FORREST GUMP - WINSTON GROOM




"Ser idiota não é nenhuma caixa de chocolates."
Sim, cheguei aqui pra escrever um pouco sobre meus pensamentos e impressões sobre o livro Forrest Gump! Mas antes disso, como esse é o primeiro texto sobre um livro específico do ano, gostaria de fazer alguns comentários: quero mudar - um pouco - o formato desse tipo de texto, o que vocês acham? Quero fazer textos mais curtos contando menos sobre o enredo e mais sobre minha visão, sentimentos e opinião. Preciso de um alô pra saber o que preferem ou o que acham da ideia. 

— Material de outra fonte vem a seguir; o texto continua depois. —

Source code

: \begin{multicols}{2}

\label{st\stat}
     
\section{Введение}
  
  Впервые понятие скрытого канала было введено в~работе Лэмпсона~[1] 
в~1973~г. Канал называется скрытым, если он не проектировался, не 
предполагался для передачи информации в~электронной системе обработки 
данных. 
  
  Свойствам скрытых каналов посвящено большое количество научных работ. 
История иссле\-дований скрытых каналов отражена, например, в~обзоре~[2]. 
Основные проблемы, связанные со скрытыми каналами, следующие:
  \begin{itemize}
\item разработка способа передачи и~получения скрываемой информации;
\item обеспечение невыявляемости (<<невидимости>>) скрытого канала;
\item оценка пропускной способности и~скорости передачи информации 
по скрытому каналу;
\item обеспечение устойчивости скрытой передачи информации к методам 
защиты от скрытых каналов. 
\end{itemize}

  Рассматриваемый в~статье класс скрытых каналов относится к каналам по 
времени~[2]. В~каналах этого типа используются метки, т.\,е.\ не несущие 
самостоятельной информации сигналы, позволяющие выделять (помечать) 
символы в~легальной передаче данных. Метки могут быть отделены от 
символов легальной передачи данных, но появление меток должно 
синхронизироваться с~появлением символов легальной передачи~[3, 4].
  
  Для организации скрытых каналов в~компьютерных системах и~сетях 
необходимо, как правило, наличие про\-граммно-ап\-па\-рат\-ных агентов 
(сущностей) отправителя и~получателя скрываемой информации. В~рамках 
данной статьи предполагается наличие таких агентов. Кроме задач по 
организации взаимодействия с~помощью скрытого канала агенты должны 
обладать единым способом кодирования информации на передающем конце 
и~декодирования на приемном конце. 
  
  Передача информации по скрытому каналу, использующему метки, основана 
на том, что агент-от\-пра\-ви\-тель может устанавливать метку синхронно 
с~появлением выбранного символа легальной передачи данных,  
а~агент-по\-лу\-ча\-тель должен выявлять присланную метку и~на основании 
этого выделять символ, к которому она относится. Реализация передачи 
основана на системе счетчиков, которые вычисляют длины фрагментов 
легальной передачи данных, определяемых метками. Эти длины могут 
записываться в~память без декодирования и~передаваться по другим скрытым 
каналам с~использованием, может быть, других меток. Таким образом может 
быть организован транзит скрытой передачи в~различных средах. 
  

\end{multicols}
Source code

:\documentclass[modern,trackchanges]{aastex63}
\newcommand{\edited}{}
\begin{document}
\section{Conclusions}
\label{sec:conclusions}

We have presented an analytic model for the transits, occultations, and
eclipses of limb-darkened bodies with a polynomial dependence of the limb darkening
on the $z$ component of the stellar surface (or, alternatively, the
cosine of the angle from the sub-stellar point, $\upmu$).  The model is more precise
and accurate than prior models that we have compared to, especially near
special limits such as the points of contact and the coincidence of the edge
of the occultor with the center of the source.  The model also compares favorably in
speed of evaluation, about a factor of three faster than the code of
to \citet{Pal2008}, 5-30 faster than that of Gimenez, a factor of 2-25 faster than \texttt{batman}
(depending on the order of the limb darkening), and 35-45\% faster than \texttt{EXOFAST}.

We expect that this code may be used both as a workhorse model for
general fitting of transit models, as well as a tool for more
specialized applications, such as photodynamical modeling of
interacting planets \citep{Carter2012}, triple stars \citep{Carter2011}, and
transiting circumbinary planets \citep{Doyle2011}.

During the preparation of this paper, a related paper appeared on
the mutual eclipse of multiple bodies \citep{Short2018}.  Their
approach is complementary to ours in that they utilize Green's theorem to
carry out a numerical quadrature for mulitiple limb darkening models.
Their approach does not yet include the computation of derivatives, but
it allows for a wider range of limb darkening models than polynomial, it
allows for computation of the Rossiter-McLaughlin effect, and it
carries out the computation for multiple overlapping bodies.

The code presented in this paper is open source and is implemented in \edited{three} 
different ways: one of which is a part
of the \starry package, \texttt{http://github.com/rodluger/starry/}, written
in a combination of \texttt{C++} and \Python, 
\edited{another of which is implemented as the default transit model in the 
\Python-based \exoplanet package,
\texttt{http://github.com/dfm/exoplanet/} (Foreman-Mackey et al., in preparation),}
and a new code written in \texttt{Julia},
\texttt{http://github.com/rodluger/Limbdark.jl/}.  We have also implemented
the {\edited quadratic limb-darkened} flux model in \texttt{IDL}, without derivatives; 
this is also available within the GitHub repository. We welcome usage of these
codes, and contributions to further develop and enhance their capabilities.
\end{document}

Enfim, Forrest Gump é um livro narrado por um "idiota". O Forrest é um jovem com algumas limitações cognitivas que vai nos contar a história da sua vida. Frisei no contar pois ele realmente está contando a história, não escrevendo. Louco isso, né?! A maneira como foi escrito é a mesma forma como falamos, ou seja, muita coisa está errada e isso combina perfeitamente com o contexto do livro e com o nosso narrador. Sem esse pequeno detalhe o livro não seria o mesmo. 

Vamos acompanhando os grandes feitos desse personagem, observando tudo através de seus próprios olhos e eu achei isso sensacional. "Ah, mas sempre que lemos estamos observando as coisas através de outros olhos" concordo plenamente, mas aqui eu tive uma sensação diferente, não sei explicar. Eu diria que foi algo mais especial, provavelmente a forma como foi escrito ajudou bastante para criar essa sensação. Além de que o Forrest é um personagem diferente, um narrador único - e não confiável, mas divertido. 

Me pareceu que o Forrest é alguém que eu conheço, apesar das maluquices que aconteceram com ele.
Outra coisa interessante foi justamente essas maluquices, pois como um "idiota" como ele foi parar até no espaço sideral? Conheceu o presidente! Ganhou medalha de honra na guerra! Entre muitas outras coisas grandiosas. Chega a ser engraçado a ordem dos fatos e a forma como ele conta tudo isso. Mas para pra pensar na grande crítica o por trás disso! 

Por que muita gente - talvez a grande maioria - enxerga uma pessoa com dificuldades sociais, psicológicas ou mentais como alguém que não vai longe? Ok, posso parecer clichê ou moralista agora, mas temos que parar com isso. Precisamos acreditar nas pessoas. Digo isso como professora também. Temos que acreditar nos nossos alunos. Parar de ficar: ah mas essa geração não vai pra lugar nenhum mesmo, viu, não querem nem saber de estudar! Cercados de tanta tecnologia e informações a sala de aula é realmente um porre para essa geração. 

Enfim, pensei bastante sobre essa questão da diferença, a questão da capacidade de cada um. e das experiências que carregamos. Acredito que é importante parar pra refletir sobre isso, e fico feliz que essa leitura tenha me proporcionado esse momento. É uma maravilha ter a oportunidade de ler uma história deliciosa, divertida, cheia de críticas vorazes através de um personagem "idiota". E outra coisa, esse termo "idiota" é usado no livro, ok? Como ele é narrado pelo Forrest, ele não consegue entender ao certo qual o problema que ele tem, então ele acaba se vendo como um "idiota", no entanto ele tem algum problema de atraso mental (ou algo do tipo, eu não sou da área, não saberia dizer ao certo) porém, ele é prodígio em alguns assuntos como matemática e música. Eu achei isso grandioso, incrível. Ele é tido como "idiota" mas ao mesmo tempo, ele é um gênio. 

Veja só, como é lindo: cada um com suas dificuldades e cada um com suas genialidades. Vamos aprender a amar isso em nós mesmos e nos outros, por favor. 










E pessoal, última coisa - esquece aquilo que escrevi no começo sobre textos curtos, né - OLHA ESSA EDIÇÃO! Edição incrível comemorativa da Aleph, sério, biblioteca básica. Você precisa ter, não só pela beleza mas pelo conteúdo incrível. A editora Aleph está novamente de parabéns! Trabalho incrível.